Researchers at MIT have developed a new method that can predict how plasma will behave in a tokamak reactor given a set of initial conditions, reports Gayoung Lee for Gizmodo. The findings “may have lowered one of the major barriers to achieving large-scale nuclear fusion,” explains Lee. 

Forbes

Writing for Forbes, Senior Lecturer Guadalupe Hayes-Mota '08, SM '16, MBA '16 emphasizes the importance of implementing ethical frameworks when developing AI systems designed for use in healthcare. “The future of AI in healthcare not only needs to be intelligent,” writes Hayes-Mota. “It needs to be trusted.

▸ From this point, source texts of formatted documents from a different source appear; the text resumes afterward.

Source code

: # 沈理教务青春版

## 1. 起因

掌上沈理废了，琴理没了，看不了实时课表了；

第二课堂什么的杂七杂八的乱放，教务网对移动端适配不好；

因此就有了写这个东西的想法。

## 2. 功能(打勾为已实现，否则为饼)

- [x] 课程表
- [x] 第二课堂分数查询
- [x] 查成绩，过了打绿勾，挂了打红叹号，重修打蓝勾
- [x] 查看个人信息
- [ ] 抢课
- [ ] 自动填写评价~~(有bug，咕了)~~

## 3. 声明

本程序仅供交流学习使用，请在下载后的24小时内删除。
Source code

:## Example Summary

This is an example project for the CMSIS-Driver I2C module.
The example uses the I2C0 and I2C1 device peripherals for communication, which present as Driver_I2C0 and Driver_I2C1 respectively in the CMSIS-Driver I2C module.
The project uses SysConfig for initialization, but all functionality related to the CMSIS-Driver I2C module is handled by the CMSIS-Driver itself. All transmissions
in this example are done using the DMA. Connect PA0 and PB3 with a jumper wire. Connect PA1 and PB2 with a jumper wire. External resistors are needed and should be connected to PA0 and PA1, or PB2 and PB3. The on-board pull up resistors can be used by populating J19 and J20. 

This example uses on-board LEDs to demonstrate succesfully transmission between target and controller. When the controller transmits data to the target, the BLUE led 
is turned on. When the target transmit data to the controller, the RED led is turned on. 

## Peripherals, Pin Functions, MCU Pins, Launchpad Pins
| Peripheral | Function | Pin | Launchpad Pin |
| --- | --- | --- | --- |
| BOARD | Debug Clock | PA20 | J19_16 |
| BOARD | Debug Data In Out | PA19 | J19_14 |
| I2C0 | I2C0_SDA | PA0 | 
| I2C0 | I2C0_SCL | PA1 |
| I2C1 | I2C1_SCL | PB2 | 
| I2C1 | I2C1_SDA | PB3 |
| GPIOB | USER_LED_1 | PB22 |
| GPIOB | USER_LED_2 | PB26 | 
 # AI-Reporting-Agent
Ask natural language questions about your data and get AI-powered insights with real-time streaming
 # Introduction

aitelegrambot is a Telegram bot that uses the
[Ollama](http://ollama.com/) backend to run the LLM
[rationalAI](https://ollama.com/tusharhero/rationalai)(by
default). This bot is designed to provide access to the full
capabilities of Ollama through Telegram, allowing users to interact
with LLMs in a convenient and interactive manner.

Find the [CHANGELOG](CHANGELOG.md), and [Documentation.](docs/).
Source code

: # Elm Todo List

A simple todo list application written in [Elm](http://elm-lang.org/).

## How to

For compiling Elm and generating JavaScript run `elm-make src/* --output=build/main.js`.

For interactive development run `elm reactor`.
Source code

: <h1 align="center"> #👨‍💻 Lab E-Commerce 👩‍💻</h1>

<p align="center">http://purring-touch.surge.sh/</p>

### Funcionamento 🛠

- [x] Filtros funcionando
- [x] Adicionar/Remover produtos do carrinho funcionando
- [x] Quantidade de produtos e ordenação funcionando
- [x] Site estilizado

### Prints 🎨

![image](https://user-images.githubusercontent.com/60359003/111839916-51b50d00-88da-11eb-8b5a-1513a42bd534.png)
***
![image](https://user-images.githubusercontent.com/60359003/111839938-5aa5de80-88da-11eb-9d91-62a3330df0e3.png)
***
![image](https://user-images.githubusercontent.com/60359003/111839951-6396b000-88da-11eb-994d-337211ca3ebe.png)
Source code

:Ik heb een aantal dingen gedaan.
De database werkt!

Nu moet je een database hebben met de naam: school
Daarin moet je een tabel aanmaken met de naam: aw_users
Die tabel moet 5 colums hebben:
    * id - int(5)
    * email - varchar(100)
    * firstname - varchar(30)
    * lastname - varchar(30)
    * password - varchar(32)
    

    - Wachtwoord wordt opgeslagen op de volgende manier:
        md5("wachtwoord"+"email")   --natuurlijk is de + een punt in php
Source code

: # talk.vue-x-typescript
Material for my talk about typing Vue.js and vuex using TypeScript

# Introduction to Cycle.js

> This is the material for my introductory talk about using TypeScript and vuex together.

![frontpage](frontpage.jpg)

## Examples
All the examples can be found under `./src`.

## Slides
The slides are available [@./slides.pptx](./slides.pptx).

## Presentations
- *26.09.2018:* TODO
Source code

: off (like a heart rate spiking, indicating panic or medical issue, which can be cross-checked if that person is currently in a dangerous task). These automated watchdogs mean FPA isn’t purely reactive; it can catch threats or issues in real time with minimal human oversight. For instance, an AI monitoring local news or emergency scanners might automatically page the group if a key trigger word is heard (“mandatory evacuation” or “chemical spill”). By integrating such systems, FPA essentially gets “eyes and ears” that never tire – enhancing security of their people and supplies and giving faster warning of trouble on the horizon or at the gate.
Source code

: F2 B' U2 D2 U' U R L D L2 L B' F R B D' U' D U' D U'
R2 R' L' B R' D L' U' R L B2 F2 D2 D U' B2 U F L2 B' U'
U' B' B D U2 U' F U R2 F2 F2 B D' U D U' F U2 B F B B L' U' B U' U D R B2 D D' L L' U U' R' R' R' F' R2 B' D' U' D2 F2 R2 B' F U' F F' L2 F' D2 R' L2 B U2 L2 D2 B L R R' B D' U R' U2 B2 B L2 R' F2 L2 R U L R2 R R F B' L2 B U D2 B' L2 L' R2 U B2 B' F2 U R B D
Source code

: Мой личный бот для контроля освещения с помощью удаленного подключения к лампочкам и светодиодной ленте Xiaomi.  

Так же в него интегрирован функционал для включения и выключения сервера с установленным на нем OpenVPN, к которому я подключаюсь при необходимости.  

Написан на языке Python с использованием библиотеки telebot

And in healthcare, trust is the ultimate competitive edge.” 

Tech Brew

Researchers at MIT have studied how chatbots perceived the political environment leading up to the 2024 election and its impact on automatically generated election-related responses, reports Patrick Kulp for Tech Brew. The researchers “fed a dozen leading LLMs 12,000 election-related questions on a nearly daily basis, collecting more than 16 million total responses through the contest in November,” explains Kulp.  

New York Times

Institute Prof. Daron Acemoglu participated in a “global dialogue on artificial intelligence governance” at the United Nations, reports Steve Lohr for The New York Times. “The AI quest is currently focused on automating a lot of things, sidelining and displacing workers,” says Acemoglu.